Compression and precision cO-awareness Collective Communication Library implemented based on NCCL.
COCCL is a compression-aware GPU collective communication library built upon NCCL 2.21.5. It systematically integrates compression support into NCCL and re-wraps its API to provide a suite of collective communication pipelines optimized with high-performance GPU compression techniques. COCCL is designed to be extensible, supporting various lossless compression methods (e.g., low-bit quantization). We acknowledge that while some existing works support collective communication with compression, such as [1]-[5], COCCL is the first to support various collective primitives with configurable compression algorithms and achieve compression-and-precision co-optimization within NCCL (rather than MPI).

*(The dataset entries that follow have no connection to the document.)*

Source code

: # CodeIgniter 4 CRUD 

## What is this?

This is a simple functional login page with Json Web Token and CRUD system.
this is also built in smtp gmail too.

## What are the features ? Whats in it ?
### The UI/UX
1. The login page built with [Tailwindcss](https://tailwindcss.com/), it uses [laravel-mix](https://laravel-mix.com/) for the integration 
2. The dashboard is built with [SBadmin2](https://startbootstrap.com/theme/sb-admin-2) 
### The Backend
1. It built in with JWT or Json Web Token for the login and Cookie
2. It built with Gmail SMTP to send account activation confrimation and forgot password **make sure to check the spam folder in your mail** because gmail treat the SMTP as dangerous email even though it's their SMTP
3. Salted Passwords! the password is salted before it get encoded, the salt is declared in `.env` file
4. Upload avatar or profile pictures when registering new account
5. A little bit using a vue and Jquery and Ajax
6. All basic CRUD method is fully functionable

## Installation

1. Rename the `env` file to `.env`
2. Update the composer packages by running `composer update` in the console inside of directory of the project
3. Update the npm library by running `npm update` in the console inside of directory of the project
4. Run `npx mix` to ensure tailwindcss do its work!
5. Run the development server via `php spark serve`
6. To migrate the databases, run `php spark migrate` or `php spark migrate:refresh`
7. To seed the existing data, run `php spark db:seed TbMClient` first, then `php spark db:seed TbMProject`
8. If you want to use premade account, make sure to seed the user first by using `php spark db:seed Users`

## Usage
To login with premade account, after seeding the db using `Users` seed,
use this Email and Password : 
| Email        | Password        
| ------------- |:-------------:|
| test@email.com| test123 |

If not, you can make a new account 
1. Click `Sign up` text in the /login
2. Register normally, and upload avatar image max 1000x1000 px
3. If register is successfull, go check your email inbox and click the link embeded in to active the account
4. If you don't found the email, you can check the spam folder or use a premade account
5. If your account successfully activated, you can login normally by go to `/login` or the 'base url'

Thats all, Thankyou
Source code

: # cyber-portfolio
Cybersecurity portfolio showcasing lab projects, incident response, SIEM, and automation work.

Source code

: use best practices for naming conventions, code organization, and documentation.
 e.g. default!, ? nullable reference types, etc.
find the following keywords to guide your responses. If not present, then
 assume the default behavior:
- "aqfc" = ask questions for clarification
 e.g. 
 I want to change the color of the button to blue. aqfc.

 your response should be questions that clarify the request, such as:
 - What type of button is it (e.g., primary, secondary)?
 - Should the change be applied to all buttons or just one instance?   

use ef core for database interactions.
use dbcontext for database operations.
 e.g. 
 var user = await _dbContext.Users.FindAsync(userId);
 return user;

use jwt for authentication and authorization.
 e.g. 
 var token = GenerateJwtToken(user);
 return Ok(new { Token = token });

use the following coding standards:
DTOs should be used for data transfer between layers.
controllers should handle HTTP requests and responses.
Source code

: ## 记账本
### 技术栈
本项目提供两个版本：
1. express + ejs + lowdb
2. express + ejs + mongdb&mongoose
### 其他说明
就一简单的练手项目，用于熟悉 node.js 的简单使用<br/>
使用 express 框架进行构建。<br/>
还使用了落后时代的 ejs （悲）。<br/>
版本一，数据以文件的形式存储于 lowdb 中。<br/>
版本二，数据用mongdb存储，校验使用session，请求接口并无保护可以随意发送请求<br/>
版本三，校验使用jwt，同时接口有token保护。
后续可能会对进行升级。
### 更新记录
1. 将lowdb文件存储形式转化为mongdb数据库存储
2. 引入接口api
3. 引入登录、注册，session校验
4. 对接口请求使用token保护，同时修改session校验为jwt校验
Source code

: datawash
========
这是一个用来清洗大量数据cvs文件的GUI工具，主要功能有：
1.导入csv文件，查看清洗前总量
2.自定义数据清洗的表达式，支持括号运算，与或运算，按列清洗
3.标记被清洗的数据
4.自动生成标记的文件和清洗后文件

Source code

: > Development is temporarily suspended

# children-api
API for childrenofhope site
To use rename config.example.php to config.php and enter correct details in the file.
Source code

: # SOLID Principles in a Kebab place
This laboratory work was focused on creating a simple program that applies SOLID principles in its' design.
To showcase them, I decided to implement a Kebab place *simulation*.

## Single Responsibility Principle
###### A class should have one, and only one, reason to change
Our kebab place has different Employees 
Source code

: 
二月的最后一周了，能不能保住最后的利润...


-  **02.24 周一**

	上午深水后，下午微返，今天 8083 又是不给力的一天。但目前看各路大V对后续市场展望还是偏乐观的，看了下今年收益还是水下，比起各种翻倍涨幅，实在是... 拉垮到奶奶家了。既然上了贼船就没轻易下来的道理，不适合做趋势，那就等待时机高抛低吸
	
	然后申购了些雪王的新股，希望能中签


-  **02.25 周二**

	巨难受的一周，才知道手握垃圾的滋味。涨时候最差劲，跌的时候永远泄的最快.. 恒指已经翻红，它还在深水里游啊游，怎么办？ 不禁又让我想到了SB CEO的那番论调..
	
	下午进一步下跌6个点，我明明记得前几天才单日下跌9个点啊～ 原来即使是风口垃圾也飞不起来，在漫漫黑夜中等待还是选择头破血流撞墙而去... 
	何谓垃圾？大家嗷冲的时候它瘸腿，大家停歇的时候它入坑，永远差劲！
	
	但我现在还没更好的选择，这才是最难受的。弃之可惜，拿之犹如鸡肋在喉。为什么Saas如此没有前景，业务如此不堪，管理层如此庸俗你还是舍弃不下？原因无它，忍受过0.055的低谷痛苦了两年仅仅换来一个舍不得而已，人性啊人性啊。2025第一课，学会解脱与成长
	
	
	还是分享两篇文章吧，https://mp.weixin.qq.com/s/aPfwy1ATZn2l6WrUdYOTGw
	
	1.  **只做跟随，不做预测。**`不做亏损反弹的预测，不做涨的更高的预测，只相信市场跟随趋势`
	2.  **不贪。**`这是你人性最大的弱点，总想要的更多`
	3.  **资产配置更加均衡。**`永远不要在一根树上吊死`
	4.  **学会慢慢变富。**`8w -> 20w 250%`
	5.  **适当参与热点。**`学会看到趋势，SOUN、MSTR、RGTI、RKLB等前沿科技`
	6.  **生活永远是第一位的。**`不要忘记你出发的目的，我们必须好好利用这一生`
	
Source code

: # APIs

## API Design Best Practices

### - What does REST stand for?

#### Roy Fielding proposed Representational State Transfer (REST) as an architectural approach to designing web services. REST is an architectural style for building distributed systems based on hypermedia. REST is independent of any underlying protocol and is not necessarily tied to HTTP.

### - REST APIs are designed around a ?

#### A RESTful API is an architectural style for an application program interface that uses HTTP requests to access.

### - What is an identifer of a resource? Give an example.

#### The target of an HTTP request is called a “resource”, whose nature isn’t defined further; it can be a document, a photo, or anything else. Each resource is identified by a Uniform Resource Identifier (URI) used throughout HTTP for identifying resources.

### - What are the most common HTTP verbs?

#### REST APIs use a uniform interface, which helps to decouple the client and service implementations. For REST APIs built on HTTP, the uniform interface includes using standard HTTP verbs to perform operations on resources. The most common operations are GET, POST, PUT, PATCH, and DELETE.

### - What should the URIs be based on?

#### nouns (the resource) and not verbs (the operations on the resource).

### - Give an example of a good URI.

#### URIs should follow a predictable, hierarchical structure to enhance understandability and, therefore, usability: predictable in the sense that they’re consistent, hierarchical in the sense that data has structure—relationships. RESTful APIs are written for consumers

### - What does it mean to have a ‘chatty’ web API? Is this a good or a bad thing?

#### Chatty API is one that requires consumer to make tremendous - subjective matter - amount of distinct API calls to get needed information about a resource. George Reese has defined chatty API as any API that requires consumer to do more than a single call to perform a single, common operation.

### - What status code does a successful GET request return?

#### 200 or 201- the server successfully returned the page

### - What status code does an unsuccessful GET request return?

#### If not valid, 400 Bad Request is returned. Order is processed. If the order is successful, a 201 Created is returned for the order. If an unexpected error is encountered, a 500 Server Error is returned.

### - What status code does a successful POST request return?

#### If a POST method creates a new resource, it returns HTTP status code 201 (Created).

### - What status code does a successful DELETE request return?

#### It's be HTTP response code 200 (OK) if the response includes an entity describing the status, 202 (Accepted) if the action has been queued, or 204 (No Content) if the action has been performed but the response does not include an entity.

For example, by utilizing the minmaxUint8 quantization algorithm, CoCCL achieves an approximately 3× speedup on collective communication operations, including all-reduce, all-gather, reduce-scatter, and all-to-all, compared to the original FP32-based communication. Additionally, it retains NCCL's native GPU data transfer optimizations, improving transmission efficiency across heterogeneous hardware interconnect systems. COCCL is particularly beneficial for applications requiring intensive collective communication, including large-scale model training, inference systems, and scientific computing.
Moving forward, we plan to incorporate NVSHMEM support by migrating dependencies from DeepEP and integrating selected optimization mechanisms to further enhance COCCL's communication performance.
(C) 2025 by Institute of Computing Technology, Chinese Academy of Sciences. See COPYRIGHT in top-level directory.
- Developers: Xingchen Liu, Haoran Kong, Zheng Wei, Liyang Zhao, Yufan Wang, Jinwu Yang
- Advisors: Dingwen Tao, Guangming Tan
- NVIDIA GeForce RTX 4090 (Ada Lovelace Architecture)
- NVIDIA Tesla A800 (Ampere Architecture)
To build the library :
$ git clone https://github.com/hpdps-group/coccl.git
$ cd coccl
$ chmod -R 777 src
$ make -j src.build
If CUDA is not installed in the default /usr/local/cuda path, you can define the CUDA path with :
$ make src.build CUDA_HOME=<path to cuda install>
By default, COCCL is compiled for all supported architectures. To accelerate the compilation and reduce the binary size, consider redefining NVCC_GENCODE
(defined in makefiles/common.mk
) to only include the architecture of the target platform :
$ make -j src.build NVCC_GENCODE="-gencode=arch=compute_70,code=sm_70"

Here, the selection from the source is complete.